Problem Management wihtin IT operations

IT operations is under considerable pressure to drive down costs, innovate and provide better services to its customers. Problem management forms a key cog in shaping these objectives to some extent. Here are my thoughts on how organizations can adopt problem management within operations.

Problem Management can be considered as helping improve the characteristics of services in the long term for IT operations. Taking the view of ITIL v3, and the 360 view of operations, problem can help improve the services on 2 dimensions

  • service warranty¬† >> how does capacity, BCP security impact failures and how can these risks be mitigated
  • service utility >> how are architectural decisions in infrastructure, application and functional design of applciation creating issues or problems for sustainable reliable IT operations per service

With this in view problem management can initiate root cause analysis using
  1. Reactive incident failure mode effects and analysis
  2. Incident , requests trends
  3. Pro-active performance analytics of key services using End user monitoring and system component performance monitoring
Root cause analysis is then followed by actions either through
  1. CR that modify system utility and warranty characteristics
  2. SIP initiatives that help improve non- delivery based capabilities of operations
from this perspective we also see that problem management is closely linked service design processes and CSI

What is critical to problem management success is that the operations maintain high visibility and transparency to their work within IT operations, ensures proper chinking and packaging of solutions to initiate continuous improvement and change within IT operations, provide the necessary tooling infrastructure to help diagnose infrastructure problems on an on -going basis and finally and most importantly, ensure that problem management is a common shared interest and is driven bottoms up by IT operations personnel across the board.

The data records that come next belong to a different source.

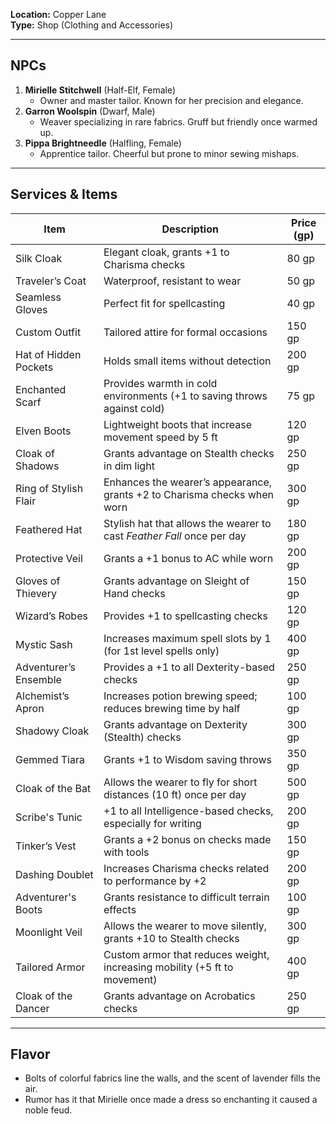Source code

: **Location:** Copper Lane  
**Type:** Shop (Clothing and Accessories)

---

## NPCs

1. **Mirielle Stitchwell** (Half-Elf, Female)
    - Owner and master tailor. Known for her precision and elegance.
2. **Garron Woolspin** (Dwarf, Male)
    - Weaver specializing in rare fabrics. Gruff but friendly once warmed up.
3. **Pippa Brightneedle** (Halfling, Female)
    - Apprentice tailor. Cheerful but prone to minor sewing mishaps.

---

## Services & Items


| Item                      | Description                                                         | Price (gp) |
|---------------------------|---------------------------------------------------------------------|------------|
| Silk Cloak                | Elegant cloak, grants +1 to Charisma checks                         | 80 gp      |
| Traveler’s Coat           | Waterproof, resistant to wear                                       | 50 gp      |
| Seamless Gloves           | Perfect fit for spellcasting                                        | 40 gp      |
| Custom Outfit             | Tailored attire for formal occasions                                | 150 gp     |
| Hat of Hidden Pockets     | Holds small items without detection                                 | 200 gp     |
| Enchanted Scarf           | Provides warmth in cold environments (+1 to saving throws against cold) | 75 gp      |
| Elven Boots               | Lightweight boots that increase movement speed by 5 ft             | 120 gp     |
| Cloak of Shadows          | Grants advantage on Stealth checks in dim light                    | 250 gp     |
| Ring of Stylish Flair     | Enhances the wearer’s appearance, grants +2 to Charisma checks when worn | 300 gp     |
| Feathered Hat             | Stylish hat that allows the wearer to cast *Feather Fall* once per day | 180 gp     |
| Protective Veil           | Grants a +1 bonus to AC while worn                                  | 200 gp     |
| Gloves of Thievery        | Grants advantage on Sleight of Hand checks                          | 150 gp     |
| Wizard’s Robes            | Provides +1 to spellcasting checks                                  | 120 gp     |
| Mystic Sash               | Increases maximum spell slots by 1 (for 1st level spells only)     | 400 gp     |
| Adventurer’s Ensemble      | Provides a +1 to all Dexterity-based checks                        | 250 gp     |
| Alchemist’s Apron         | Increases potion brewing speed; reduces brewing time by half       | 100 gp     |
| Shadowy Cloak             | Grants advantage on Dexterity (Stealth) checks                     | 300 gp     |
| Gemmed Tiara              | Grants +1 to Wisdom saving throws                                   | 350 gp     |
| Cloak of the Bat          | Allows the wearer to fly for short distances (10 ft) once per day  | 500 gp     |
| Scribe's Tunic            | +1 to all Intelligence-based checks, especially for writing        | 200 gp     |
| Tinker’s Vest             | Grants a +2 bonus on checks made with tools                        | 150 gp     |
| Dashing Doublet           | Increases Charisma checks related to performance by +2             | 200 gp     |
| Adventurer's Boots        | Grants resistance to difficult terrain effects                      | 100 gp     |
| Moonlight Veil            | Allows the wearer to move silently, grants +10 to Stealth checks    | 300 gp     |
| Tailored Armor            | Custom armor that reduces weight, increasing mobility (+5 ft to movement) | 400 gp     |
| Cloak of the Dancer       | Grants advantage on Acrobatics checks                               | 250 gp     |

---

## Flavor

- Bolts of colorful fabrics line the walls, and the scent of lavender fills the air.
- Rumor has it that Mirielle once made a dress so enchanting it caused a noble feud.
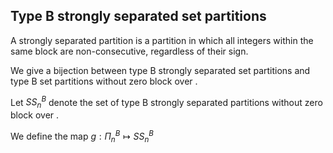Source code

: ## Type B strongly separated set partitions
A strongly separated partition is a partition in which all integers within the same block are non-consecutive, regardless of their sign.

We give a bijection between type B strongly separated set partitions and type B set partitions without zero block over <n>.

Let $SS^B_n$ denote the set of type B strongly separated partitions without zero block over <n>.

We define the map $g : \Pi^B_n \mapsto SS^B_n$

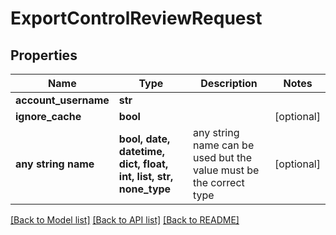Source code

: # ExportControlReviewRequest


## Properties
Name | Type | Description | Notes
------------ | ------------- | ------------- | -------------
**account_username** | **str** |  | 
**ignore_cache** | **bool** |  | [optional] 
**any string name** | **bool, date, datetime, dict, float, int, list, str, none_type** | any string name can be used but the value must be the correct type | [optional]

[[Back to Model list]](../README.md#documentation-for-models) [[Back to API list]](../README.md#documentation-for-api-endpoints) [[Back to README]](../README.md)


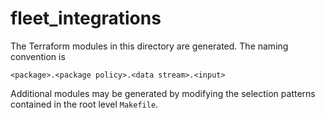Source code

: # fleet_integrations

The Terraform modules in this directory are generated. The naming convention is

`<package>.<package policy>.<data stream>.<input>`

Additional modules may be generated by modifying the selection patterns
contained in the root level `Makefile`.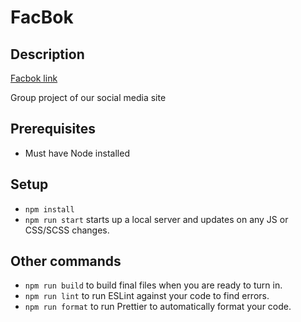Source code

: # FacBok

## Description

[Facbok link](https://funny-facbok.netlify.app/)

Group project of our social media site

## Prerequisites

- Must have Node installed

## Setup

- `npm install`
- `npm run start` starts up a local server and updates on any JS or CSS/SCSS changes.

## Other commands

- `npm run build` to build final files when you are ready to turn in.
- `npm run lint` to run ESLint against your code to find errors.
- `npm run format` to run Prettier to automatically format your code.
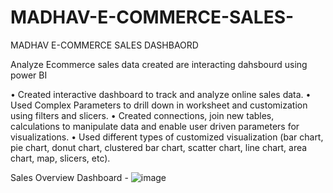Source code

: # MADHAV-E-COMMERCE-SALES-
MADHAV E-COMMERCE SALES DASHBAORD 

Analyze Ecommerce sales data created are interacting dahsbourd using power BI

• Created interactive dashboard to track and analyze online sales data. • Used Complex Parameters to drill down in worksheet and customization using filters and slicers. • Created connections, join new tables, calculations to manipulate data and enable user driven parameters for visualizations. • Used different types of customized visualization (bar chart, pie chart, donut chart, clustered bar chart, scatter chart, line chart, area chart, map, slicers, etc).

Sales Overview Dashboard - 
![image](https://github.com/user-attachments/assets/d2349bcb-0895-4bc5-8d70-d36943c14d77)
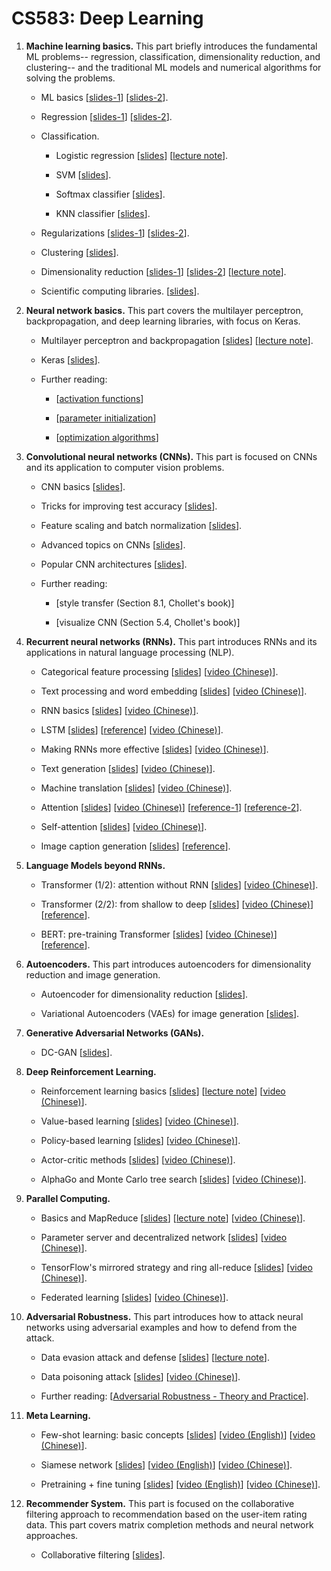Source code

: # CS583: Deep Learning


1. **Machine learning basics.**
This part briefly introduces the fundamental ML problems-- regression, classification, dimensionality reduction, and clustering-- and the traditional ML models and numerical algorithms for solving the problems.

    * ML basics
    [[slides-1](https://github.com/wangshusen/DeepLearning/blob/master/Slides/1_ML_Basics.pdf)]
    [[slides-2](https://github.com/wangshusen/DeepLearning/blob/master/Slides/1_Models.pdf)].

    
    * Regression
    [[slides-1](https://github.com/wangshusen/DeepLearning/blob/master/Slides/2_Regression_1.pdf)] 
    [[slides-2](https://github.com/wangshusen/DeepLearning/blob/master/Slides/2_Regression_2.pdf)].
    
    
    * Classification. 
    
        - Logistic regression
        [[slides](https://github.com/wangshusen/DeepLearning/blob/master/Slides/3_Classification_1.pdf)] 
        [[lecture note](https://github.com/wangshusen/DeepLearning/blob/master/LectureNotes/Logistic/paper/logistic.pdf)].
    
        - SVM 
        [[slides](https://github.com/wangshusen/DeepLearning/blob/master/Slides/3_Classification_2.pdf)].
    
        - Softmax classifier 
        [[slides](https://github.com/wangshusen/DeepLearning/blob/master/Slides/3_Classification_3.pdf)].
    
        - KNN classifier
        [[slides](https://github.com/wangshusen/DeepLearning/blob/master/Slides/3_Classification_4.pdf)].
    
    * Regularizations 
    [[slides-1](https://github.com/wangshusen/DeepLearning/blob/master/Slides/3_Optimization.pdf)]
    [[slides-2](https://github.com/wangshusen/DeepLearning/blob/master/Slides/3_Regularizations.pdf)].
    
    * Clustering 
    [[slides](https://github.com/wangshusen/DeepLearning/blob/master/Slides/3_Clustering.pdf)].
    
    * Dimensionality reduction
    [[slides-1](https://github.com/wangshusen/DeepLearning/blob/master/Slides/5_DR_1.pdf)] 
    [[slides-2](https://github.com/wangshusen/DeepLearning/blob/master/Slides/5_DR_2.pdf)] 
    [[lecture note](https://github.com/wangshusen/DeepLearning/blob/master/LectureNotes/SVD/svd.pdf)].
    
    * Scientific computing libraries.
    [[slides](https://github.com/wangshusen/DeepLearning/blob/master/Slides/5_DR_3.pdf)].
    
    
    
2. **Neural network basics.**
This part covers the multilayer perceptron, backpropagation, and deep learning libraries, with focus on Keras.

    * Multilayer perceptron and backpropagation
    [[slides](https://github.com/wangshusen/DeepLearning/blob/master/Slides/6_NeuralNet_1.pdf)]
    [[lecture note](https://github.com/wangshusen/DeepLearning/blob/master/LectureNotes/BP/bp.pdf)].
    
    * Keras
    [[slides](https://github.com/wangshusen/DeepLearning/blob/master/Slides/6_NeuralNet_2.pdf)].
    
    * Further reading:
    
        - [[activation functions](https://adl1995.github.io/an-overview-of-activation-functions-used-in-neural-networks.html)]
        
        - [[parameter initialization](https://towardsdatascience.com/weight-initialization-in-neural-networks-a-journey-from-the-basics-to-kaiming-954fb9b47c79)]
    
        - [[optimization algorithms](http://ruder.io/optimizing-gradient-descent/)]
    
    
3. **Convolutional neural networks (CNNs).**
This part is focused on CNNs and its application to computer vision problems.

    * CNN basics
    [[slides](https://github.com/wangshusen/DeepLearning/blob/master/Slides/7_CNN_1.pdf)].
    
    * Tricks for improving test accuracy
    [[slides](https://github.com/wangshusen/DeepLearning/blob/master/Slides/7_CNN_2.pdf)].
    
    * Feature scaling and batch normalization
    [[slides](https://github.com/wangshusen/DeepLearning/blob/master/Slides/7_CNN_3.pdf)].
    
    * Advanced topics on CNNs
    [[slides](https://github.com/wangshusen/DeepLearning/blob/master/Slides/7_CNN_4.pdf)].
    
    * Popular CNN architectures
    [[slides](https://github.com/wangshusen/DeepLearning/blob/master/Slides/7_CNN_5.pdf)].
    
    
    * Further reading: 
    
        - [style transfer (Section 8.1, Chollet's book)]
        
        - [visualize CNN (Section 5.4, Chollet's book)]



4. **Recurrent neural networks (RNNs).**
This part introduces RNNs and its applications in natural language processing (NLP).

    * Categorical feature processing
    [[slides](https://github.com/wangshusen/DeepLearning/blob/master/Slides/9_RNN_0.pdf)] 
	[[video (Chinese)](https://youtu.be/NWcShtqr8kc)].

    * Text processing and word embedding
    [[slides](https://github.com/wangshusen/DeepLearning/blob/master/Slides/9_RNN_1.pdf)] 
	[[video (Chinese)](https://youtu.be/6_2_2CPB97s)].
       
    * RNN basics
    [[slides](https://github.com/wangshusen/DeepLearning/blob/master/Slides/9_RNN_2.pdf)]
	[[video (Chinese)](https://youtu.be/Cc4ENs6BHQw)].
       
    * LSTM
    [[slides](https://github.com/wangshusen/DeepLearning/blob/master/Slides/9_RNN_3.pdf)]
    [[reference](http://colah.github.io/posts/2015-08-Understanding-LSTMs/)]
	[[video (Chinese)](https://youtu.be/vTouAvxlphc)].
       
    * Making RNNs more effective
    [[slides](https://github.com/wangshusen/DeepLearning/blob/master/Slides/9_RNN_4.pdf)]
	[[video (Chinese)](https://youtu.be/pzWHk_M23a0)].
   
    * Text generation
    [[slides](https://github.com/wangshusen/DeepLearning/blob/master/Slides/9_RNN_5.pdf)]
	[[video (Chinese)](https://youtu.be/10cjvcrU_ZU)].
    
    * Machine translation
    [[slides](https://github.com/wangshusen/DeepLearning/blob/master/Slides/9_RNN_6.pdf)]
	[[video (Chinese)](https://youtu.be/gxXJ58LR684)].
        
    * Attention
    [[slides](https://github.com/wangshusen/DeepLearning/blob/master/Slides/9_RNN_8.pdf)]
	[[video (Chinese)](https://youtu.be/XhWdv7ghmQQ)]
    [[reference-1](https://distill.pub/2016/augmented-rnns/)]
    [[reference-2](https://lilianweng.github.io/lil-log/2018/06/24/attention-attention.html)].
        
    * Self-attention
    [[slides](https://github.com/wangshusen/DeepLearning/blob/master/Slides/9_RNN_9.pdf)]
	[[video (Chinese)](https://youtu.be/Vr4UNt7X6Gw)].

    
    * Image caption generation 
    [[slides](https://github.com/wangshusen/DeepLearning/blob/master/Slides/9_RNN_7.pdf)]
    [[reference](https://machinelearningmastery.com/develop-a-deep-learning-caption-generation-model-in-python/)].

    
    
5. **Language Models beyond RNNs.**

    * Transformer (1/2): attention without RNN
    [[slides](https://github.com/wangshusen/DeepLearning/blob/master/Slides/10_Transformer_1.pdf)]
	[[video (Chinese)](https://youtu.be/aButdUV0dxI)].
    
    * Transformer (2/2): from shallow to deep
    [[slides](https://github.com/wangshusen/DeepLearning/blob/master/Slides/10_Transformer_2.pdf)]
	[[video (Chinese)](https://youtu.be/aJRsr39F4dI)]
   [[reference](https://arxiv.org/pdf/1706.03762.pdf)].
    
    * BERT: pre-training Transformer 
    [[slides](https://github.com/wangshusen/DeepLearning/blob/master/Slides/10_BERT.pdf)]
	[[video (Chinese)](https://youtu.be/UlC6AjQWao8)]
   [[reference](https://arxiv.org/pdf/1810.04805.pdf)].


6. **Autoencoders.**
This part introduces autoencoders for dimensionality reduction and image generation.

    * Autoencoder for dimensionality reduction
    [[slides](https://github.com/wangshusen/DeepLearning/blob/master/Slides/8_AE_1.pdf)].
    
    * Variational Autoencoders (VAEs) for image generation
    [[slides](https://github.com/wangshusen/DeepLearning/blob/master/Slides/8_AE_2.pdf)].

    
7. **Generative Adversarial Networks (GANs).** 

    * DC-GAN [[slides](https://github.com/wangshusen/DeepLearning/blob/master/Slides/12_GAN.pdf)].


    
8. **Deep Reinforcement Learning.** 

    * Reinforcement learning basics 
    [[slides](https://github.com/wangshusen/DeepLearning/blob/master/Slides/13_RL_1.pdf)] 
    [[lecture note](https://github.com/wangshusen/DeepLearning/blob/master/LectureNotes/DRL/DRL.pdf)] 
    [[video (Chinese)](https://youtu.be/vmkRMvhCW5c)].

    * Value-based learning 
    [[slides](https://github.com/wangshusen/DeepLearning/blob/master/Slides/13_RL_2.pdf)] 
    [[video (Chinese)](https://youtu.be/jflq6vNcZyA)].

    * Policy-based learning 
    [[slides](https://github.com/wangshusen/DeepLearning/blob/master/Slides/13_RL_3.pdf)] 
    [[video (Chinese)](https://youtu.be/qI0vyfR2_Rc)].

    * Actor-critic methods 
    [[slides](https://github.com/wangshusen/DeepLearning/blob/master/Slides/13_RL_4.pdf)] 
    [[video (Chinese)](https://youtu.be/xjd7Jq9wPQY)].

    * AlphaGo and Monte Carlo tree search
    [[slides](https://github.com/wangshusen/DeepLearning/blob/master/Slides/13_RL_5.pdf)] 
    [[video (Chinese)](https://youtu.be/zHojAp5vkRE)].



9. **Parallel Computing.** 

	* Basics and MapReduce 
	[[slides](https://github.com/wangshusen/DeepLearning/blob/master/Slides/14_Parallel_1.pdf)] 
	[[lecture note](https://github.com/wangshusen/DeepLearning/blob/master/LectureNotes/Parallel/Parallel.pdf)] 
	[[video (Chinese)](https://youtu.be/gVcnOe6_c6Q)].
	
	* Parameter server and decentralized network
	[[slides](https://github.com/wangshusen/DeepLearning/blob/master/Slides/14_Parallel_2.pdf)] 
	[[video (Chinese)](https://youtu.be/Aga2Lxp3G7M)].
	
	* TensorFlow's mirrored strategy and ring all-reduce
	[[slides](https://github.com/wangshusen/DeepLearning/blob/master/Slides/14_Parallel_3.pdf)] 
	[[video (Chinese)](https://youtu.be/rj-hjS5L8Bw)].

	
	
	* Federated learning
	[[slides](https://github.com/wangshusen/DeepLearning/blob/master/Slides/14_Parallel_4.pdf)] 
	[[video (Chinese)](https://youtu.be/STxtRucv_zo)].


10. **Adversarial Robustness.**
This part introduces how to attack neural networks using adversarial examples and how to defend from the attack.

	* Data evasion attack and defense
    [[slides](https://github.com/wangshusen/DeepLearning/blob/master/Slides/11_Evasion.pdf)]
    [[lecture note](https://github.com/wangshusen/DeepLearning/blob/master/LectureNotes/Adversarial/DataAttacks.pdf)].

	* Data poisoning attack
	 [[slides](https://github.com/wangshusen/DeepLearning/blob/master/Slides/11_Poisoning.pdf)]
	[[video (Chinese)](https://youtu.be/_K0nZcqdu5w)].
	 
        
    * Further reading:
    [[Adversarial Robustness - Theory and Practice](https://adversarial-ml-tutorial.org/)].
    

11. **Meta Learning.** 

    * Few-shot learning: basic concepts
    [[slides](https://github.com/wangshusen/DeepLearning/blob/master/Slides/16_Meta_1.pdf)]
	[[video (English)](https://youtu.be/hE7eGew4eeg)]
	[[video (Chinese)](https://youtu.be/UkQ2FVpDxHg)].

    * Siamese network
    [[slides](https://github.com/wangshusen/DeepLearning/blob/master/Slides/16_Meta_2.pdf)]
	[[video (English)](https://youtu.be/4S-XDefSjTM)]
	[[video (Chinese)](https://youtu.be/Er8xH_k0Vj4)].

    * Pretraining + fine tuning
    [[slides](https://github.com/wangshusen/DeepLearning/blob/master/Slides/16_Meta_3.pdf)]
	[[video (English)](https://youtu.be/U6uFOIURcD0)]
	[[video (Chinese)](https://youtu.be/3zSYMuDm6RU)].

    

12. **Recommender System.** 
This part is focused on the collaborative filtering approach to recommendation based on the user-item rating data.
This part covers matrix completion methods and neural network approaches. 

    * Collaborative filtering
    [[slides](https://github.com/wangshusen/DeepLearning/blob/master/Slides/15_Recommender.pdf)].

The management aspects of problem management that are indicators of success are, in-process knowledge management tools, lean based throughput accounting of problem reporting to management and finally maintaining a single queue of requests through which all problems, errors and changes and managed [ also helps provide higher visibility to the entire people base.

As has been niftily described in the following article, shit - happens and problem management cannot eliminate the need for incident management but a good problem management can remove the unnecessary overhead and help IT resources focus on bigger and more exciting issues facing IT today.